Sans compter que la F1 y a quand même trouvé son compte, car le duel a été passionnant à suivre durant 5 des 19 tours qu’a duré la course.

Du pain béni pour les cotes d’écoute.

Revoir la sévérité des sanctions

La FIA pense maintenant revoir son système de pénalités pour éviter les récidives en piste. Magnussen a reçu trois pénalités identiques (10 + 10 + 10) à Miami. La FIA réfléchit à rendre le barème exponentiel.

Les commentateurs britanniques ont très rapidement émis une hypothèse, et c’est sans doute la bonne. Nico Hülkenberg quittera l’équipe à la fin de la saison pour se joindre au projet Audi (avec Sauber), Magnussen tient donc à garder son volant en 2025 pour devenir le pilote no 1 de l’équipe.
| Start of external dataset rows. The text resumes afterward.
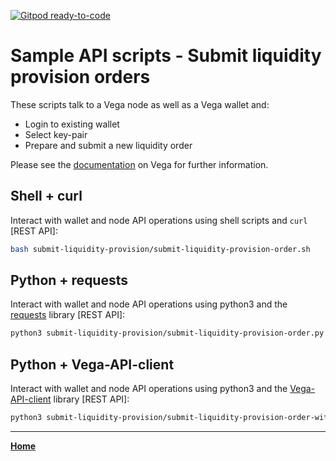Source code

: [![Gitpod ready-to-code](https://img.shields.io/badge/Gitpod-ready--to--code-blue?logo=gitpod)](https://gitpod.io/#https://github.com/vegaprotocol/sample-api-scripts)

# Sample API scripts - Submit liquidity provision orders

These scripts talk to a Vega node as well as a Vega wallet and:

- Login to existing wallet
- Select key-pair
- Prepare and submit a new liquidity order

Please see the [documentation](https://docs.testnet.vega.xyz) on Vega for further information.

## Shell + curl

Interact with wallet and node API operations using shell scripts and `curl` [REST API]:

```bash
bash submit-liquidity-provision/submit-liquidity-provision-order.sh
```

## Python + requests

Interact with wallet and node API operations using python3 and the [requests](https://pypi.org/project/requests/) library [REST API]:

```bash
python3 submit-liquidity-provision/submit-liquidity-provision-order.py
```

## Python + Vega-API-client

Interact with wallet and node API operations using python3 and the [Vega-API-client](https://pypi.org/project/Vega-API-client/) library [REST API]:

```bash
python3 submit-liquidity-provision/submit-liquidity-provision-order-with-Vega-API-client.py
```
 
---

**[Home](../README.md)**
 

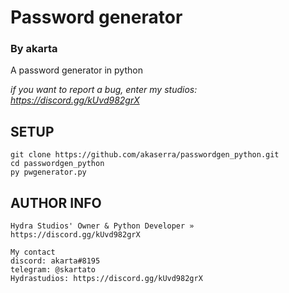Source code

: # Password generator
### By akarta

A password generator in python

*if you want to report a bug, enter my studios: https://discord.gg/kUvd982grX*

## SETUP

```
git clone https://github.com/akaserra/passwordgen_python.git
cd passwordgen_python
py pwgenerator.py
```
## AUTHOR INFO

```
Hydra Studios' Owner & Python Developer » https://discord.gg/kUvd982grX

My contact
discord: akarta#8195
telegram: @skartato
Hydrastudios: https://discord.gg/kUvd982grX
```
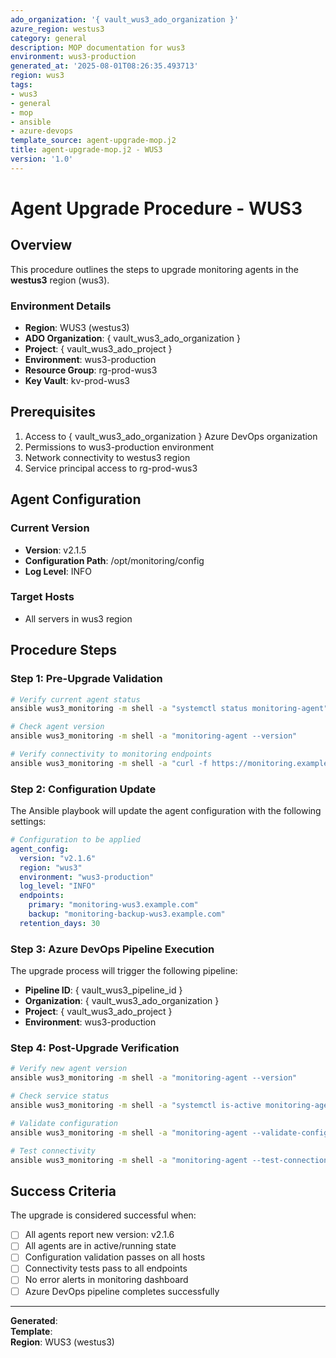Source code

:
 ```yaml
---
ado_organization: '{ vault_wus3_ado_organization }'
azure_region: westus3
category: general
description: MOP documentation for wus3
environment: wus3-production
generated_at: '2025-08-01T08:26:35.493713'
region: wus3
tags:
- wus3
- general
- mop
- ansible
- azure-devops
template_source: agent-upgrade-mop.j2
title: agent-upgrade-mop.j2 - WUS3
version: '1.0'
---
```


# Agent Upgrade Procedure - WUS3

## Overview

This procedure outlines the steps to upgrade monitoring agents in the **westus3** region (wus3).

### Environment Details

- **Region**: WUS3 (westus3)
- **ADO Organization**: { vault_wus3_ado_organization }
- **Project**: { vault_wus3_ado_project }
- **Environment**: wus3-production
- **Resource Group**: rg-prod-wus3
- **Key Vault**: kv-prod-wus3

## Prerequisites

1. Access to { vault_wus3_ado_organization } Azure DevOps organization
2. Permissions to wus3-production environment
3. Network connectivity to westus3 region
4. Service principal access to rg-prod-wus3

## Agent Configuration

### Current Version
- **Version**: v2.1.5
- **Configuration Path**: /opt/monitoring/config
- **Log Level**: INFO

### Target Hosts
- All servers in wus3 region

## Procedure Steps

### Step 1: Pre-Upgrade Validation

```bash
# Verify current agent status
ansible wus3_monitoring -m shell -a "systemctl status monitoring-agent"

# Check agent version
ansible wus3_monitoring -m shell -a "monitoring-agent --version"

# Verify connectivity to monitoring endpoints
ansible wus3_monitoring -m shell -a "curl -f https://monitoring.example.com/health"
```

### Step 2: Configuration Update

The Ansible playbook will update the agent configuration with the following settings:

```yaml
# Configuration to be applied
agent_config:
  version: "v2.1.6"
  region: "wus3"
  environment: "wus3-production"
  log_level: "INFO"
  endpoints:
    primary: "monitoring-wus3.example.com"
    backup: "monitoring-backup-wus3.example.com"
  retention_days: 30
```

### Step 3: Azure DevOps Pipeline Execution

The upgrade process will trigger the following pipeline:

- **Pipeline ID**: { vault_wus3_pipeline_id }
- **Organization**: { vault_wus3_ado_organization }
- **Project**: { vault_wus3_ado_project }
- **Environment**: wus3-production

### Step 4: Post-Upgrade Verification

```bash
# Verify new agent version
ansible wus3_monitoring -m shell -a "monitoring-agent --version"

# Check service status
ansible wus3_monitoring -m shell -a "systemctl is-active monitoring-agent"

# Validate configuration
ansible wus3_monitoring -m shell -a "monitoring-agent --validate-config"

# Test connectivity
ansible wus3_monitoring -m shell -a "monitoring-agent --test-connection"
```

## Success Criteria

The upgrade is considered successful when:

- [ ] All agents report new version: v2.1.6
- [ ] All agents are in active/running state
- [ ] Configuration validation passes on all hosts
- [ ] Connectivity tests pass to all endpoints
- [ ] No error alerts in monitoring dashboard
- [ ] Azure DevOps pipeline completes successfully

---

**Generated**:   
**Template**:   
**Region**: WUS3 (westus3)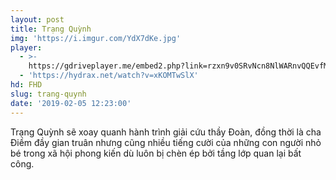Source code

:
```yaml
---
layout: post
title: Trạng Quỳnh
img: 'https://i.imgur.com/YdX7dKe.jpg'
player:
  - >-
    https://gdriveplayer.me/embed2.php?link=rzxn9v0SRvNcn8NlWARnvQQEvfMnsDZZP16dpm2JlwzlPtjZPRAfJGB8R7u9Pc6g82y407l52%252F8GiNqXmxa2DKF8AmyoGITtkfi2QLGvwDCXL7xxngO15yLnSgekxUCOZZ%252BaKXCRz3qFykDhOVGKn2olHZjh754F6W1cmeuUoJAHtlkn2ZQgRfmSNZpl%252FFqJ3hvuAkLa9%252B20uQ%252BWysIl4e
  - 'https://hydrax.net/watch?v=xKOMTwSlX'
hd: FHD
slug: trang-quynh
date: '2019-02-05 12:23:00'
---
```

Trạng Quỳnh sẽ xoay quanh hành trình giải cứu thầy Đoàn, đồng thời là cha Điềm đầy gian truân nhưng cũng nhiều tiếng cười của những con người nhỏ bé trong xã hội phong kiến dù luôn bị chèn ép bởi tầng lớp quan lại bất công.
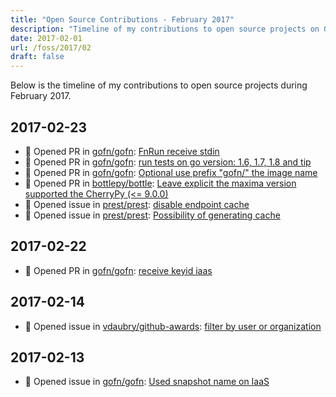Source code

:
 ```yaml
---
title: "Open Source Contributions - February 2017"
description: "Timeline of my contributions to open source projects on GitHub during February 2017."
date: 2017-02-01
url: /foss/2017/02
draft: false
---
```


Below is the timeline of my contributions to open source projects during February 2017.

## 2017-02-23

- 🔀 Opened PR in [gofn/gofn](https://github.com/gofn/gofn): [FnRun receive stdin](https://github.com/gofn/gofn/pull/52)
- 🔀 Opened PR in [gofn/gofn](https://github.com/gofn/gofn): [run tests on go version: 1.6, 1.7, 1.8 and tip](https://github.com/gofn/gofn/pull/50)
- 🔀 Opened PR in [gofn/gofn](https://github.com/gofn/gofn): [Optional use prefix "gofn/" the image name](https://github.com/gofn/gofn/pull/49)
- 🔀 Opened PR in [bottlepy/bottle](https://github.com/bottlepy/bottle): [Leave explicit the maxima version supported the CherryPy (<= 9.0.0)](https://github.com/bottlepy/bottle/pull/947)
- 🐛 Opened issue in [prest/prest](https://github.com/prest/prest): [disable endpoint cache](https://github.com/prest/prest/issues/113)
- 🐛 Opened issue in [prest/prest](https://github.com/prest/prest): [Possibility of generating cache](https://github.com/prest/prest/issues/112)

## 2017-02-22

- 🔀 Opened PR in [gofn/gofn](https://github.com/gofn/gofn): [receive keyid iaas](https://github.com/gofn/gofn/pull/48)

## 2017-02-14

- 🐛 Opened issue in [vdaubry/github-awards](https://github.com/vdaubry/github-awards): [filter by user or organization](https://github.com/vdaubry/github-awards/issues/141)

## 2017-02-13

- 🐛 Opened issue in [gofn/gofn](https://github.com/gofn/gofn): [Used snapshot name on IaaS](https://github.com/gofn/gofn/issues/46)

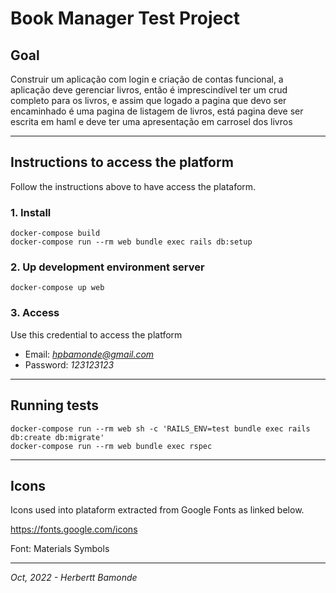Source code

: # Book Manager Test Project

## Goal

Construir um aplicação com login e criação de contas funcional,
a aplicação deve gerenciar livros, então é imprescindível ter um crud completo para os livros,
e assim que logado a pagina que devo ser encaminhado é uma pagina de listagem de livros, está pagina deve ser escrita em haml e deve ter uma apresentação em carrosel dos livros

- - - -

## Instructions to access the platform

Follow the instructions above to have access the plataform.
### 1. Install
```
docker-compose build
docker-compose run --rm web bundle exec rails db:setup
```

### 2. Up development environment server
```
docker-compose up web
```

### 3. Access

Use this credential to access the platform

* Email: *hpbamonde@gmail.com*
* Password: *123123123*

- - - -

## Running tests
```
docker-compose run --rm web sh -c 'RAILS_ENV=test bundle exec rails db:create db:migrate'
docker-compose run --rm web bundle exec rspec
```

- - - -

## Icons

Icons used into plataform extracted from Google Fonts as linked below.

https://fonts.google.com/icons

Font: Materials Symbols

- - - -

*Oct, 2022 - Herbertt Bamonde*
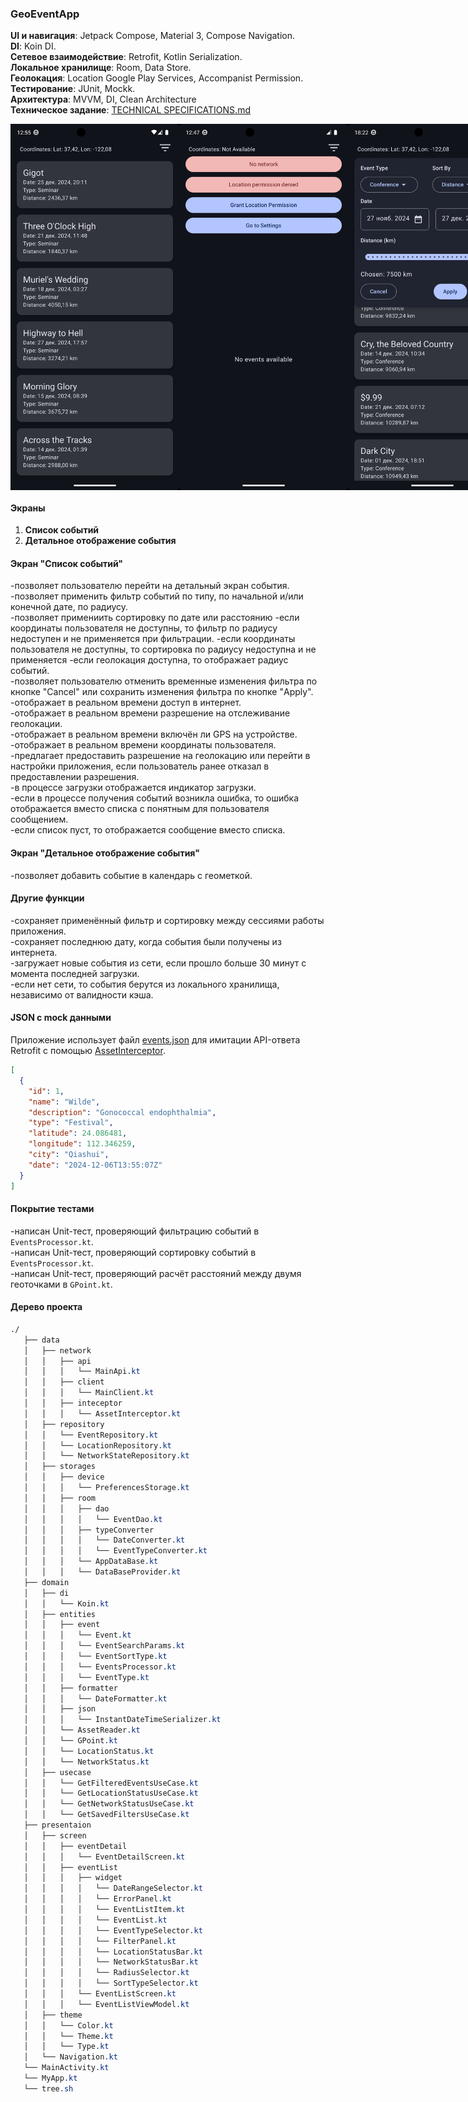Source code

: ### GeoEventApp
**UI и навигация**: Jetpack Compose, Material 3, Compose Navigation.  
**DI**: Koin DI.  
**Сетевое взаимодействие**: Retrofit, Kotlin Serialization.  
**Локальное хранилище**: Room, Data Store.  
**Геолокация**: Location Google Play Services, Accompanist Permission.  
**Тестирование**: JUnit, Mockk.  
**Архитектура**: MVVM, DI, Clean Architecture  
**Техническое задание**: [TECHNICAL SPECIFICATIONS.md](https://github.com/vazh2100/GeoEventApplication/blob/master/TECHNICALSPECIFICATIONS.md)
 <div style="display: flex; justify-content: space-between;"> <img src="screenshots/Screenshot_Good.png" width="270" /> <img src="screenshots/Screenshot_Bad.png" width="270" /> <img src="screenshots/Screenshot_Filter.png" width="270" /> </div>

#### Экраны  
1. **Список событий**  
2. **Детальное отображение события**
   
#### Экран "Список событий"
-позволяет пользователю перейти на детальный экран события.  
-позволяет применить фильтр событий по типу, по начальной и/или конечной дате, по радиусу.  
-позволяет примениить сортировку по дате или расстоянию
-если координаты пользователя не доступны, то фильтр по радиусу недоступен и не применяется при фильтрации.
-если координаты пользователя не доступны, то сортировка по радиусу недоступна и не применяется
-если геолокация доступна, то отображает радиус событий.  
-позволяет пользователю отменить временные изменения фильтра по кнопке "Cancel" или сохранить изменения фильтра по кнопке "Apply".  
-отображает в реальном времени доступ в интернет.  
-отображает в реальном времени разрешение на отслеживание геолокации.  
-отображает в реальном времени включён ли GPS на устройстве.  
-отображает в реальном времени координаты пользователя.  
-предлагает предоставить разрешение на геолокацию или перейти в настройки приложения, если пользователь ранее отказал в предоставлении разрешения.  
-в процессе загрузки отображается индикатор загрузки.  
-если в процессе получения событий возникла ошибка, то ошибка отображается вместо списка с понятным для пользователя сообщением.  
-если список пуст, то отображается сообщение вместо списка.  

#### Экран "Детальное отображение события" 
-позволяет добавить событие в календарь с геометкой.  

#### Другие функции  
-сохраняет применённый фильтр и сортировку между сессиями работы приложения.  
-сохраняет последнюю дату, когда события были получены из интернета.  
-загружает новые события из сети, если прошло больше 30 минут с момента последней загрузки.  
-если нет сети, то события берутся из локального хранилища, независимо от валидности кэша.  

#### JSON с mock данными
Приложение использует файл [events.json](https://github.com/vazh2100/GeoEventApplication/blob/master/app/src/main/assets/events.json) для имитации API-ответа Retrofit c помощью [AssetInterceptor](https://github.com/vazh2100/GeoEventApplication/blob/master/app/src/main/java/com/vazh2100/geoeventapp/data/network/inteceptor/AssetInterceptor.kt).

```json
[
  {
    "id": 1,
    "name": "Wilde",
    "description": "Gonococcal endophthalmia",
    "type": "Festival",
    "latitude": 24.086481, 
    "longitude": 112.346259,
    "city": "Qiashui",  
    "date": "2024-12-06T13:55:07Z"
  }
]
```
#### Покрытие тестами
-написан Unit-тест, проверяющий фильтрацию событий в `EventsProcessor.kt`.  
-написан Unit-тест, проверяющий сортировку событий в `EventsProcessor.kt`.  
-написан Unit-тест, проверяющий расчёт расстояний между двумя геоточками в `GPoint.kt`.  


#### Дерево проекта
```css
./
   ├── data
   │   ├── network
   │   │   ├── api
   │   │   │   └── MainApi.kt
   │   │   ├── client
   │   │   │   └── MainClient.kt
   │   │   ├── inteceptor
   │   │   │   └── AssetInterceptor.kt
   │   ├── repository
   │   │   └── EventRepository.kt
   │   │   └── LocationRepository.kt
   │   │   └── NetworkStateRepository.kt
   │   ├── storages
   │   │   ├── device
   │   │   │   └── PreferencesStorage.kt
   │   │   ├── room
   │   │   │   ├── dao
   │   │   │   │   └── EventDao.kt
   │   │   │   ├── typeConverter
   │   │   │   │   └── DateConverter.kt
   │   │   │   │   └── EventTypeConverter.kt
   │   │   │   └── AppDataBase.kt
   │   │   │   └── DataBaseProvider.kt
   ├── domain
   │   ├── di
   │   │   └── Koin.kt
   │   ├── entities
   │   │   ├── event
   │   │   │   └── Event.kt
   │   │   │   └── EventSearchParams.kt
   │   │   │   └── EventSortType.kt
   │   │   │   └── EventsProcessor.kt
   │   │   │   └── EventType.kt
   │   │   ├── formatter
   │   │   │   └── DateFormatter.kt
   │   │   ├── json
   │   │   │   └── InstantDateTimeSerializer.kt
   │   │   └── AssetReader.kt
   │   │   └── GPoint.kt
   │   │   └── LocationStatus.kt
   │   │   └── NetworkStatus.kt
   │   ├── usecase
   │   │   └── GetFilteredEventsUseCase.kt
   │   │   └── GetLocationStatusUseCase.kt
   │   │   └── GetNetworkStatusUseCase.kt
   │   │   └── GetSavedFiltersUseCase.kt
   ├── presentaion
   │   ├── screen
   │   │   ├── eventDetail
   │   │   │   └── EventDetailScreen.kt
   │   │   ├── eventList
   │   │   │   ├── widget
   │   │   │   │   └── DateRangeSelector.kt
   │   │   │   │   └── ErrorPanel.kt
   │   │   │   │   └── EventListItem.kt
   │   │   │   │   └── EventList.kt
   │   │   │   │   └── EventTypeSelector.kt
   │   │   │   │   └── FilterPanel.kt
   │   │   │   │   └── LocationStatusBar.kt
   │   │   │   │   └── NetworkStatusBar.kt
   │   │   │   │   └── RadiusSelector.kt
   │   │   │   │   └── SortTypeSelector.kt
   │   │   │   └── EventListScreen.kt
   │   │   │   └── EventListViewModel.kt
   │   ├── theme
   │   │   └── Color.kt
   │   │   └── Theme.kt
   │   │   └── Type.kt
   │   └── Navigation.kt
   └── MainActivity.kt
   └── MyApp.kt
   └── tree.sh
```

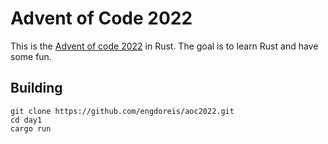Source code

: # Advent of Code 2022
This is the [Advent of code 2022](https://adventofcode.com/2022) in Rust.
The goal is to learn Rust and have some fun.

## Building
```console
git clone https://github.com/engdoreis/aoc2022.git
cd day1
cargo run
```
Ils parlent assis autour d'une table.

Ayao Komatsu discute avec Kevin Magnussen.

Photo : Getty Images / Clive Rose

Et pour cela, il doit obéir aux ordres du nouveau patron de l’équipe Haas, le Japonais Ayao Komatsu, qui lui veut montrer au propriétaire Gene Haas qu’il protégera les intérêts de l’équipe à tout prix.

Il sait que celui qu’il a remplacé en janvier, l’ancien directeur de l’équipe Günther Steiner, intente une poursuite contre Haas en Caroline du Nord où est installée l’équipe. L’Autrichien ne conteste pas son congédiement, mais veut que Gene Haas respecte les clauses salariales du contrat.

C’est de la mauvaise publicité pour l’équipe qui vit peut-être sur du temps emprunté.

Deux hommes côte à côte, d'âges différents, sourient pour la photo.

Michael et Mario Andretti devront peut-être racheter une équipe déjà existante pour accéder à la F1.

Photo : Getty Images / Will Schneekloth

En effet, le projet de Michael et de Mario Andretti d’avoir une équipe en F1 en partenariat avec General Motors et sa marque Cadillac peut-il fragiliser l’avenir de l’équipe Haas?

Comme la F1 ne souhaite pas accueillir une 11e équipe, ce qui diminuerait la part de chacune des 10 équipes existantes venant du partage des revenus, le clan Andretti pourrait-il racheter Haas?

Chose certaine, Kevin Magnussen a reçu une mission de son employeur, et pour garder son emploi, il la mènera à bien.